La nuit tombée, Apolline se posa près d'une clairière et leva les yeux. Elle scruta le ciel et les étoiles lui rendirent son regard, indifférentes, gardiennes d'un autre monde. L'adolescente aimait se dire que là-haut, cachés quelque part parmi ces plus beaux astres, ses parents veillaient sur elle, fiers de ce qu'elle devenait jour après jour. Le son d'une douce mélodie lui revint alors en mémoire, le son d'une douce berceuse habillée de la voix de sa mère. Ainsi, Apolline s'endormi paisiblement.

Entre temps, Aloys remit en route sa petite troupe sans discuter les ordres des elfes. Il resta silencieux durant tout le voyage, la mine attristée. Sa femme, sur ses talons, décida de lui laisser un peu de temps avant de le questionner sur son étrange comportement. A la frontière du pays, Aloys arrêta ses guerriers pour y établir leur campement pour la nuit. Ses hommes commençaient à se questionner au sujet de leur chef. Ils ne le reconnaissaient pas. Il semblait ailleurs, perdu dans ses pensées, sans enthousiasme. Il restait en retrait et parlait peu. D'habitude, il partageait avec eux un bon verre de cidre autour du feu et ils riaient à s'en décrocher la mâchoire jusqu'à ce qu'il fût temps de se coucher pour reprendre des forces. Lorsque le campement fut prêt, Aloys s'éloigna du groupe. Il s'assit sur une grosse pierre et fixa l'horizon.

Sa femme, Amayelle, mi-elfe de 1122 ans, s'approcha de celui-ci. Depuis qu'il s'était retrouvé face à cette jeune fille, rencontrée dans la forêt, elle trouvait son mari changé. Elle savait qu'il lui cachait quelque chose, mais quoi ? Depuis leur rencontre, elle en connaissait peu sur lui, il ne s'était jamais vraiment révélé au grand jour alors que lui savait tout de sa vie passée. Allait-il enfin se dévoiler et lui expliquer la raison de son laissé-allé ? La mi-elfe s'assit à côté de son époux et attendit, silencieuse, qu'il se décide à prendre la parole. Le silence se prolongeant, elle tenta de le faire parler.

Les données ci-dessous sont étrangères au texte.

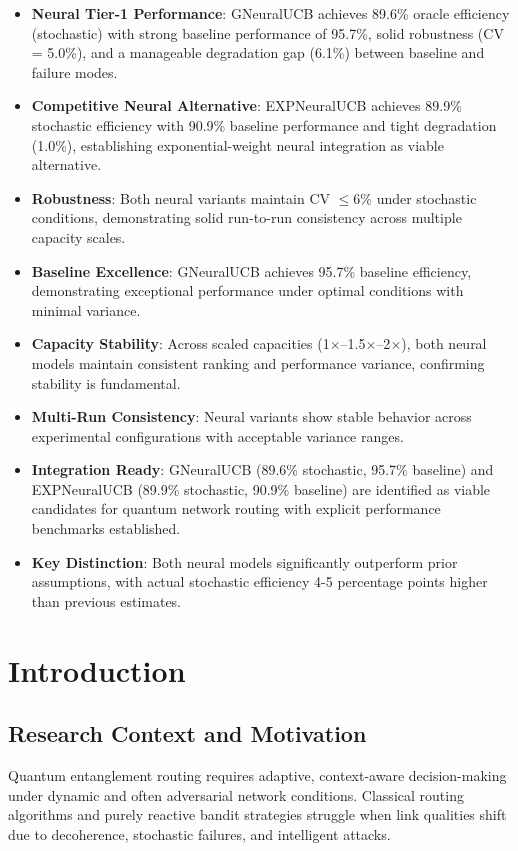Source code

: \documentclass[12pt,a4paper]{article}
\newcommand{\success}[1]{\textcolor{accentgreen}{\textbf{#1}}}
\newcommand{\warning}[1]{\textcolor{warningred}{\textbf{#1}}}
\newcommand{\legacy}[1]{\textcolor{legacycolor}{\textbf{#1}}}
\newcommand{\neural}[1]{\textcolor{neuralcolor}{\textbf{#1}}}
\begin{document}
\begin{tcolorbox}[colback=highlightgray,colframe=primaryblue,title=\textbf{Executive Summary}]
\begin{itemize}
\item \neural{Neural Tier-1 Performance}: GNeuralUCB achieves 89.6\% oracle efficiency (stochastic) with strong baseline performance of 95.7\%, solid robustness (CV = 5.0\%), and a manageable degradation gap (6.1\%) between baseline and failure modes.
\item \legacy{Competitive Neural Alternative}: EXPNeuralUCB achieves 89.9\% stochastic efficiency with 90.9\% baseline performance and tight degradation (1.0\%), establishing exponential-weight neural integration as viable alternative.
\item \success{Robustness}: Both neural variants maintain CV $\leq$6\% under stochastic conditions, demonstrating solid run-to-run consistency across multiple capacity scales.
\item \neural{Baseline Excellence}: GNeuralUCB achieves 95.7\% baseline efficiency, demonstrating exceptional performance under optimal conditions with minimal variance.
\item \success{Capacity Stability}: Across scaled capacities (1$\times$--1.5$\times$--2$\times$), both neural models maintain consistent ranking and performance variance, confirming stability is fundamental.
\item \neural{Multi-Run Consistency}: Neural variants show stable behavior across experimental configurations with acceptable variance ranges.
\item \success{Integration Ready}: GNeuralUCB (89.6\% stochastic, 95.7\% baseline) and EXPNeuralUCB (89.9\% stochastic, 90.9\% baseline) are identified as viable candidates for quantum network routing with explicit performance benchmarks established.
\item \warning{Key Distinction}: Both neural models significantly outperform prior assumptions, with actual stochastic efficiency 4-5 percentage points higher than previous estimates.
\end{itemize}
\end{tcolorbox}

\newpage
\section{Introduction}

\subsection{Research Context and Motivation}
Quantum entanglement routing requires adaptive, context-aware decision-making under dynamic and often adversarial network conditions. Classical routing algorithms and purely reactive bandit strategies struggle when link qualities shift due to decoherence, stochastic failures, and intelligent attacks.
\end{document}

-          Aimerais-tu me raconter ce qui est arrivé là-bas ? Ce n'est pas dans tes habitudes de fuir ainsi face à un ordre… Tes guerriers se posent des questions et je m'inquiète pour toi. Tu n'as pas sorti un mot depuis notre départ. Je t'en prie Aloys dit moi quelque chose !

-          Ne t'en fais pas. Ça va aller. J'ai juste besoin d'être un moment seul.